So Schilling waits for 57 minutes before venturing back onto a soggy mound. Suddenly, he’s a little worse for the wear, giving up two singles and a two-run homer to start off the fourth.

But he calms down. Guts it out, allowing just two hits the rest of the night as we get three back to take a two run lead.

He tips his cap. Walks into the dugout to loud cheers from the grateful crowd.

You know what happens next.

I’m sick of it. I’m sick of this unholy “uber-team,” with their corporate pinstripes and fascist moustaches, thoroughly embarrassing us in our own park.

I’m sick of abysmal relief pitching. I’m sick of not being able to hit with runners in scoring position. I’m sick of Derek Jeter’s fisters and fist pumps, and Johnny Damon’s power stroke, and Bobby Abreu’s OBP. I'm sick of the towering arrogance. (“This ballclub just won't be denied," says Ol’ Joe.)

I’m sick of heightened blood pressure and sinking depression.

I'm sick of losing.

But, hey, don’t blame the Manager of the Year.

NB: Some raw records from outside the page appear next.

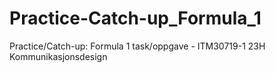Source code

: # Practice-Catch-up_Formula_1
Practice/Catch-up: Formula 1 task/oppgave - ITM30719-1 23H Kommunikasjonsdesign
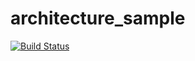 # architecture_sample

[![Build Status](https://semaphoreci.com/api/v1/azaak/architecture_sample/branches/master/badge.svg)](https://semaphoreci.com/azaak/architecture_sample)
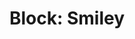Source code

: ---
title: "Block: Smiley"
level: 1
language: en
external: https://www.microbit.co.uk/blocks/lessons/smiley/activity
---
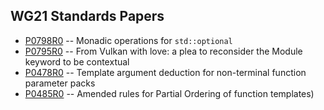 WG21 Standards Papers
---------------------

- [P0798R0](https://wg21.tartanllama.xyz/monadic-optional/) -- Monadic operations for `std::optional`
- [P0795R0](https://wg21.tartanllama.xyz/module-keyword/) -- From Vulkan with love: a plea to reconsider the Module keyword to be contextual
- [P0478R0](https://wg21.tartanllama.xyz/deduction/) -- Template argument deduction for non-terminal function parameter packs
- [P0485R0](https://wg21.tartanllama.xyz/partial-ordering/) -- Amended rules for Partial Ordering of function templates)

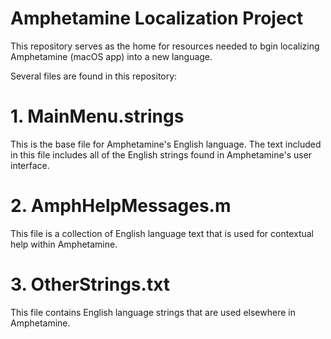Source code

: # Amphetamine Localization Project
This repository serves as the home for resources needed to bgin localizing Amphetamine (macOS app) into a new language.

Several files are found in this repository:

# 1. MainMenu.strings
This is the base file for Amphetamine's English language. The text included in this file includes all of the English strings found in Amphetamine's user interface.

# 2. AmphHelpMessages.m
This file is a collection of English language text that is used for contextual help within Amphetamine.

# 3. OtherStrings.txt
This file contains English language strings that are used elsewhere in Amphetamine.
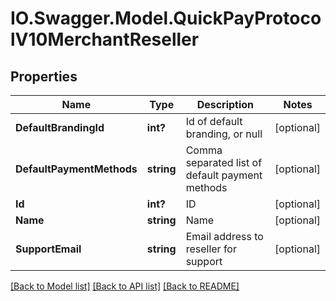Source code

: # IO.Swagger.Model.QuickPayProtocolV10MerchantReseller
## Properties

Name | Type | Description | Notes
------------ | ------------- | ------------- | -------------
**DefaultBrandingId** | **int?** | Id of default branding, or null | [optional] 
**DefaultPaymentMethods** | **string** | Comma separated list of default payment methods | [optional] 
**Id** | **int?** | ID | [optional] 
**Name** | **string** | Name | [optional] 
**SupportEmail** | **string** | Email address to reseller for support | [optional] 

[[Back to Model list]](../README.md#documentation-for-models) [[Back to API list]](../README.md#documentation-for-api-endpoints) [[Back to README]](../README.md)

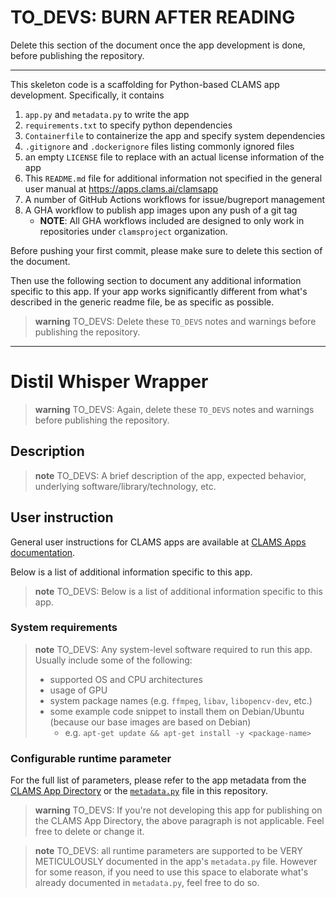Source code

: # TO_DEVS: BURN AFTER READING

Delete this section of the document once the app development is done, before publishing the repository.

---
This skeleton code is a scaffolding for Python-based CLAMS app development. Specifically, it contains

1. `app.py` and `metadata.py` to write the app
1. `requirements.txt` to specify python dependencies
1. `Containerfile` to containerize the app and specify system dependencies
1. `.gitignore` and `.dockerignore` files listing commonly ignored files
1. an empty `LICENSE` file to replace with an actual license information of the app
1. This `README.md` file for additional information not specified in the general user manual at https://apps.clams.ai/clamsapp
1. A number of GitHub Actions workflows for issue/bugreport management
1. A GHA workflow to publish app images upon any push of a git tag
   * **NOTE**: All GHA workflows included are designed to only work in repositories under `clamsproject` organization.

Before pushing your first commit, please make sure to delete this section of the document.

Then use the following section to document any additional information specific to this app. If your app works significantly different from what's described in the generic readme file, be as specific as possible.


> **warning**
> TO_DEVS: Delete these `TO_DEVS` notes and warnings before publishing the repository.

---

# Distil Whisper Wrapper

> **warning**
> TO_DEVS: Again, delete these `TO_DEVS` notes and warnings before publishing the repository.

## Description

> **note**
> TO_DEVS: A brief description of the app, expected behavior, underlying software/library/technology, etc.

## User instruction

General user instructions for CLAMS apps are available at [CLAMS Apps documentation](https://apps.clams.ai/clamsapp).

Below is a list of additional information specific to this app.

> **note**
> TO_DEVS: Below is a list of additional information specific to this app.


### System requirements

> **note**
> TO_DEVS: Any system-level software required to run this app. Usually include some of the following:
> * supported OS and CPU architectures
> * usage of GPU
> * system package names (e.g. `ffmpeg`, `libav`, `libopencv-dev`, etc.)
> * some example code snippet to install them on Debian/Ubuntu (because our base images are based on Debian)
>     * e.g. `apt-get update && apt-get install -y <package-name>`

### Configurable runtime parameter

For the full list of parameters, please refer to the app metadata from the [CLAMS App Directory](https://apps.clams.ai) or the [`metadata.py`](metadata.py) file in this repository.

> **warning**
> TO_DEVS: If you're not developing this app for publishing on the CLAMS App Directory, the above paragraph is not applicable. Feel free to delete or change it.

> **note**
> TO_DEVS: all runtime parameters are supported to be VERY METICULOUSLY documented in the app's `metadata.py` file. However for some reason, if you need to use this space to elaborate what's already documented in `metadata.py`, feel free to do so.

Sure, it would have been better if Papelbon had started two innings clean last night, and if Youk had swung away, and if Kapler had been playing just a little more shallow.

But by and large, our present predicament is not Terry Francona’s fault. What does he have to work with?

(At least Hansen’s just been sent down to the PawSox before he can get any more shell-shocked, thus possibly harming the "long-term plan.")

Should we blame anyone? Or everyone? We’ve seen the enemy, and it is us. Unlike ’03 and ’04, this team -- at this point in time, at least -- is just manifestly inferior to the Yankees. Very. And there’s not a whole lot we can do about it now except, like, play better.

The good news? Theo Epstein, who built this team, expects us to “storm back” in September. Jeez, I sure hope he’s right. But I thought he was of a much more rational mind than that.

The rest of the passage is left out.